Jim Grego (born November 8, 1955) is an American politician. He is a Republican representing the 17th district in the Oklahoma House of Representatives.

== Political career ==

In 2018, the former State Representative for District 17, Brian Renegar was unable to run for reelection due to term limits, and Grego ran for the open seat. Grego came in second in a five-way Republican primary, advancing to a runoff against Joshua Hass, which he won. He went on to defeat Peggy DeFrange in the general election.

As of July 2020, Grego sits on the following committees:
- Agriculture and Rural Development (Vice Chair)
- A&B Natural Resources and Regulatory Services
- Public Health
- Transportation

=== Oklahoma House of Representatives ===
In 2024, Grego co-authored House bill 3749 and Senate bill 1427, along with Senator Warren Hamilton to carve out 8.3 million dollars to bring back the Oklahoma State Penitentiary Rodeo, despite others, such as a representative of the Arnall Family Foundation, calling out the move as exploitative and dangerous toward the inmates and animals and a waste of funds that could be spent on reforms.
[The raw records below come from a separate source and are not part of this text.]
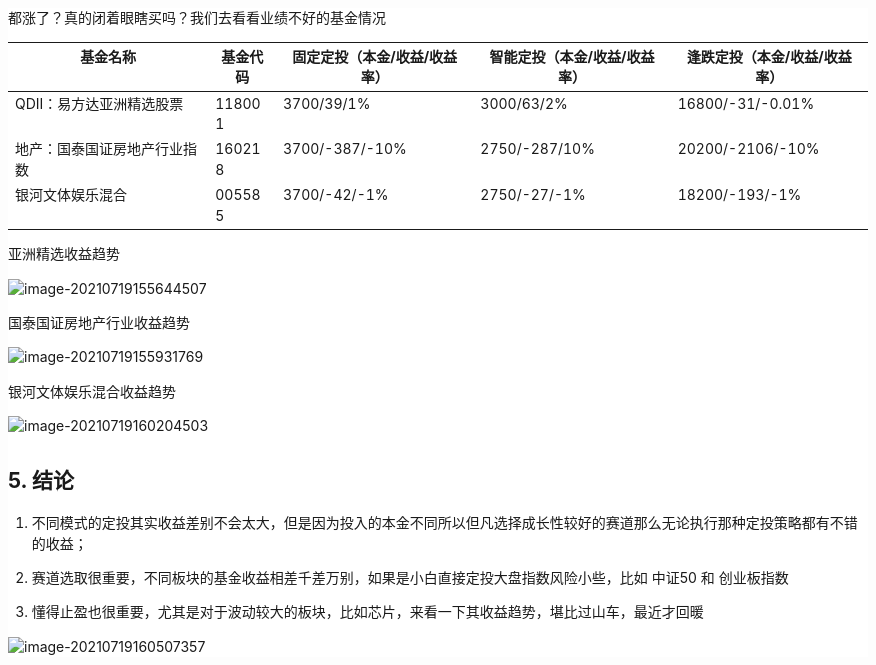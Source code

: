 都涨了？真的闭着眼瞎买吗？我们去看看业绩不好的基金情况

| 基金名称                     | 基金代码 | 固定定投（本金/收益/收益率） | 智能定投（本金/收益/收益率） | 逢跌定投（本金/收益/收益率） |
| ---------------------------- | -------- | ---------------------------- | ---------------------------- | ---------------------------- |
| QDII：易方达亚洲精选股票     | 118001   | 3700/39/1%                   | 3000/63/2%                   | 16800/-31/-0.01%             |
| 地产：国泰国证房地产行业指数 | 160218   | 3700/-387/-10%               | 2750/-287/10%                | 20200/-2106/-10%             |
| 银河文体娱乐混合             | 005585   | 3700/-42/-1%                 | 2750/-27/-1%                 | 18200/-193/-1%               |

亚洲精选收益趋势

![image-20210719155644507](https://bingforbetter.github.io/funds_investment/image-20210719155644507.png)

国泰国证房地产行业收益趋势

![image-20210719155931769](https://bingforbetter.github.io/funds_investment/image-20210719155931769.png)

银河文体娱乐混合收益趋势

![image-20210719160204503](https://bingforbetter.github.io/funds_investment/image-20210719160204503.png)

## 5. 结论

1. 不同模式的定投其实收益差别不会太大，但是因为投入的本金不同所以但凡选择成长性较好的赛道那么无论执行那种定投策略都有不错的收益；

2. 赛道选取很重要，不同板块的基金收益相差千差万别，如果是小白直接定投大盘指数风险小些，比如 中证50 和 创业板指数

3. 懂得止盈也很重要，尤其是对于波动较大的板块，比如芯片，来看一下其收益趋势，堪比过山车，最近才回暖

![image-20210719160507357](https://bingforbetter.github.io/funds_investment/image-20210719160507357.png)


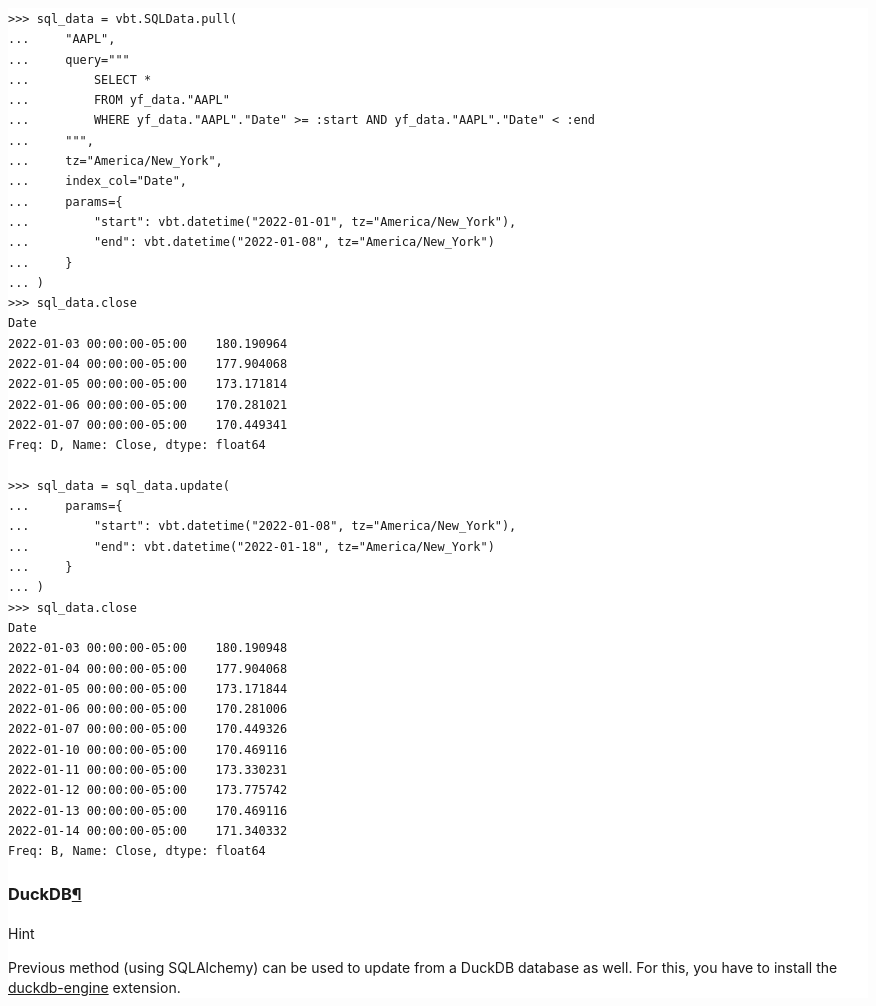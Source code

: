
 ```
>>> sql_data = vbt.SQLData.pull(
...     "AAPL", 
...     query="""
...         SELECT *
...         FROM yf_data."AAPL" 
...         WHERE yf_data."AAPL"."Date" >= :start AND yf_data."AAPL"."Date" < :end
...     """,
...     tz="America/New_York",
...     index_col="Date",
...     params={
...         "start": vbt.datetime("2022-01-01", tz="America/New_York"),
...         "end": vbt.datetime("2022-01-08", tz="America/New_York")
...     }
... )
>>> sql_data.close
Date
2022-01-03 00:00:00-05:00    180.190964
2022-01-04 00:00:00-05:00    177.904068
2022-01-05 00:00:00-05:00    173.171814
2022-01-06 00:00:00-05:00    170.281021
2022-01-07 00:00:00-05:00    170.449341
Freq: D, Name: Close, dtype: float64

>>> sql_data = sql_data.update(
...     params={
...         "start": vbt.datetime("2022-01-08", tz="America/New_York"),
...         "end": vbt.datetime("2022-01-18", tz="America/New_York")
...     }
... )
>>> sql_data.close
Date
2022-01-03 00:00:00-05:00    180.190948
2022-01-04 00:00:00-05:00    177.904068
2022-01-05 00:00:00-05:00    173.171844
2022-01-06 00:00:00-05:00    170.281006
2022-01-07 00:00:00-05:00    170.449326
2022-01-10 00:00:00-05:00    170.469116
2022-01-11 00:00:00-05:00    173.330231
2022-01-12 00:00:00-05:00    173.775742
2022-01-13 00:00:00-05:00    170.469116
2022-01-14 00:00:00-05:00    171.340332
Freq: B, Name: Close, dtype: float64

```

### DuckDB[¶](https://vectorbt.pro/pvt_40509f46/documentation/data/local/#duckdb_2 "Permanent link")

Hint

Previous method (using SQLAlchemy) can be used to update from a DuckDB database as well. For this, you have to install the [duckdb-engine](https://pypi.org/project/duckdb-engine/) extension.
The Oklahoma Department of Corrections claims "the total cost of the renovations is $9.3 million, and after contributing $1 million, they're asking the legislature to help fund the remaining $8.3 million, but some lawmakers argue that money should be spent on other issues," such as Representative Andy Fugate. As of 2024, Louisiana "is the only state that has a behind-the-walls prison rodeo." ODOC Executive Director Steve Harpe claims that it would bring in revenue for the department and support functions like a call center, and that Netflix, ESPN, and PBR are eyeing Oklahoma because of it. Efforts for the rodeo revival stemmed father back than 2024, and 2023, George Young said that taxpayer dollars being used to revive the rodeo could be better spent on education programs for inmates or initiatives to improve prison health care.

=== Electoral record ===

2018 Republican primary: Oklahoma House of Representatives, District 17
| Party |  | Candidate | Votes | % |
|---|---|---|---|---|
|  | Republican | Joshua Hass | 803 | 35.0% |
|  | Republican | Jim Grego | 664 | 28.9% |
|  | Republican | Bobby Cox | 425 | 18.5% |
|  | Republican | Paul Marean | 263 | 11.5% |
|  | Republican | Marilyn Welton | 141 | 6.1% |

2018 Republican primary runoff: Oklahoma House of Representatives, District 17
| Party |  | Candidate | Votes | % |
|---|---|---|---|---|
|  | Republican | Jim Grego | 776 | 51.1% |
|  | Republican | Joshua Hass | 742 | 48.9% |

2018 general election: Oklahoma House of Representatives, District 17
| Party |  | Candidate | Votes | % |
|---|---|---|---|---|
|  | Republican | Jim Grego | 6,984 | 63.4% |
|  | Democratic | Peggy DeFrange | 4,032 | 36.6% |

2020 Republican primary: Oklahoma House of Representatives, District 17
| Party |  | Candidate | Votes | % |
|---|---|---|---|---|
|  | Republican | Jim Grego | 2,100 | 61.9% |
|  | Republican | Shannon Rowell | 1,294 | 38.1% |

== Personal life ==

Grego was born in 1955 in McAlester, Oklahoma and earned a Bachelor's degree from Oklahoma State University in 1977. He and his wife, Sandy, have two children.